Bio-IT Expo - then and now
This year's BIO-IT World Expo displayed a marked change from the event two years ago, from the point of view of Semantic Technology. In 2003, it was difficult to find a pharmaceutical company who had even heard of the semantic web, and it was difficult to make a value case for such a new technology. In 2005, Tim Berners-Lee delivered a keynote talk in which he outlined the value of the semantic web for life sciences.
Two years ago, conventional wisdom was that the life sciences industry wasn't ready for advanced data management. That practitioners in the industry were attached to their spreadsheet macros they had developed for managing their own data. Today, large-scale integration was the word of the day.
What changed in the meantime? In 2003, BIO-IT World Expo celebrated the completion of the genome project, shepherding in the beginning of a new era of information-based innovation. In order to be competitive, pharmaceutical companies needed to have as much information as possible effectively at their disposal. Gone were the days when any human could reasonably be expected to keep in their head all the information about even a small corner of what was known about the biological processes behind diseases.
Another change that has happened since 2003 is the 2004 ratification of OWL and RDF as W3C Recommendations, stabilizing the semantic technology industry. Since that time, semantic tecnology vendors have in turn stabilized their offerings, making the value proposition for the application of these technologies clearer.
Finally, as recently as Spring 2005, Oracle announced the inclusion of RDF support in their Network Data Model. This was the first time one of the major players announced official support for the Semantic Web. In fact, the Oracle Life Sciences User Group held a workshop on Semantic Web in conjunction with the BIO-IT Expo. One often thinks of big companies like Oracle as being slow on the uptake of new technology, waiting for the little companies to work it out, and only getting in the act when it is mature. Well, the folks at Oracle who developed this capability don't seem to have read that memo. They to have done a great job with this. As a long-time RDB skeptic, I never thought I would be this eager to get my hands on a copy of an Oracle product.
The workshop featured an outline of the Semantic Web given by Susie Stephens, followed by a detailed description of the RDF support built-in to Oracle 10g. The presentation made by Souripraya Das was impressive. In addition to an RDF triple store, 10g includes a basic rule engine and an integrated query language that allows federated queries over triple stores and relational tables together.
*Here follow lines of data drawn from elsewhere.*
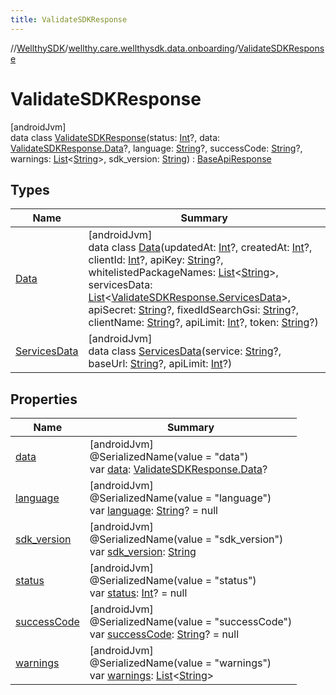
 ```yaml
---
title: ValidateSDKResponse
---
```

//[WellthySDK](../../../index.html)/[wellthy.care.wellthysdk.data.onboarding](../index.html)/[ValidateSDKResponse](index.html)



# ValidateSDKResponse



[androidJvm]\
data class [ValidateSDKResponse](index.html)(status: [Int](https://kotlinlang.org/api/latest/jvm/stdlib/kotlin/-int/index.html)?, data: [ValidateSDKResponse.Data](-data/index.html)?, language: [String](https://kotlinlang.org/api/latest/jvm/stdlib/kotlin/-string/index.html)?, successCode: [String](https://kotlinlang.org/api/latest/jvm/stdlib/kotlin/-string/index.html)?, warnings: [List](https://kotlinlang.org/api/latest/jvm/stdlib/kotlin.collections/-list/index.html)&lt;[String](https://kotlinlang.org/api/latest/jvm/stdlib/kotlin/-string/index.html)&gt;, sdk_version: [String](https://kotlinlang.org/api/latest/jvm/stdlib/kotlin/-string/index.html)) : [BaseApiResponse](../../wellthy.care.wellthysdk.data.base/-base-api-response/index.html)



## Types


| Name | Summary |
|---|---|
| [Data](-data/index.html) | [androidJvm]<br>data class [Data](-data/index.html)(updatedAt: [Int](https://kotlinlang.org/api/latest/jvm/stdlib/kotlin/-int/index.html)?, createdAt: [Int](https://kotlinlang.org/api/latest/jvm/stdlib/kotlin/-int/index.html)?, clientId: [Int](https://kotlinlang.org/api/latest/jvm/stdlib/kotlin/-int/index.html)?, apiKey: [String](https://kotlinlang.org/api/latest/jvm/stdlib/kotlin/-string/index.html)?, whitelistedPackageNames: [List](https://kotlinlang.org/api/latest/jvm/stdlib/kotlin.collections/-list/index.html)&lt;[String](https://kotlinlang.org/api/latest/jvm/stdlib/kotlin/-string/index.html)&gt;, servicesData: [List](https://kotlinlang.org/api/latest/jvm/stdlib/kotlin.collections/-list/index.html)&lt;[ValidateSDKResponse.ServicesData](-services-data/index.html)&gt;, apiSecret: [String](https://kotlinlang.org/api/latest/jvm/stdlib/kotlin/-string/index.html)?, fixedIdSearchGsi: [String](https://kotlinlang.org/api/latest/jvm/stdlib/kotlin/-string/index.html)?, clientName: [String](https://kotlinlang.org/api/latest/jvm/stdlib/kotlin/-string/index.html)?, apiLimit: [Int](https://kotlinlang.org/api/latest/jvm/stdlib/kotlin/-int/index.html)?, token: [String](https://kotlinlang.org/api/latest/jvm/stdlib/kotlin/-string/index.html)?) |
| [ServicesData](-services-data/index.html) | [androidJvm]<br>data class [ServicesData](-services-data/index.html)(service: [String](https://kotlinlang.org/api/latest/jvm/stdlib/kotlin/-string/index.html)?, baseUrl: [String](https://kotlinlang.org/api/latest/jvm/stdlib/kotlin/-string/index.html)?, apiLimit: [Int](https://kotlinlang.org/api/latest/jvm/stdlib/kotlin/-int/index.html)?) |


## Properties


| Name | Summary |
|---|---|
| [data](data.html) | [androidJvm]<br>@SerializedName(value = "data")<br>var [data](data.html): [ValidateSDKResponse.Data](-data/index.html)? |
| [language](language.html) | [androidJvm]<br>@SerializedName(value = "language")<br>var [language](language.html): [String](https://kotlinlang.org/api/latest/jvm/stdlib/kotlin/-string/index.html)? = null |
| [sdk_version](sdk_version.html) | [androidJvm]<br>@SerializedName(value = "sdk_version")<br>var [sdk_version](sdk_version.html): [String](https://kotlinlang.org/api/latest/jvm/stdlib/kotlin/-string/index.html) |
| [status](status.html) | [androidJvm]<br>@SerializedName(value = "status")<br>var [status](status.html): [Int](https://kotlinlang.org/api/latest/jvm/stdlib/kotlin/-int/index.html)? = null |
| [successCode](success-code.html) | [androidJvm]<br>@SerializedName(value = "successCode")<br>var [successCode](success-code.html): [String](https://kotlinlang.org/api/latest/jvm/stdlib/kotlin/-string/index.html)? = null |
| [warnings](warnings.html) | [androidJvm]<br>@SerializedName(value = "warnings")<br>var [warnings](warnings.html): [List](https://kotlinlang.org/api/latest/jvm/stdlib/kotlin.collections/-list/index.html)&lt;[String](https://kotlinlang.org/api/latest/jvm/stdlib/kotlin/-string/index.html)&gt; |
The workshop continued with a demonstration from a team made up of Siderean Software Inc. and Joanne Luciano of Predictive Medicine, Inc. The demonstration used about a dozen public domain life sciences databases and ontologies (e.g., the Gene Ontology, Uniprot, KEGG, etc.) The team had converted these databases into RDF, and loaded them all into Oracle 10g. Then Siderean Seamark was used to provide a faceted browser, allowing users to explore the information in the unified databases. As with many Seamark deployments, this one was finished in very short order - less than 2 weeks from inception to demonstration.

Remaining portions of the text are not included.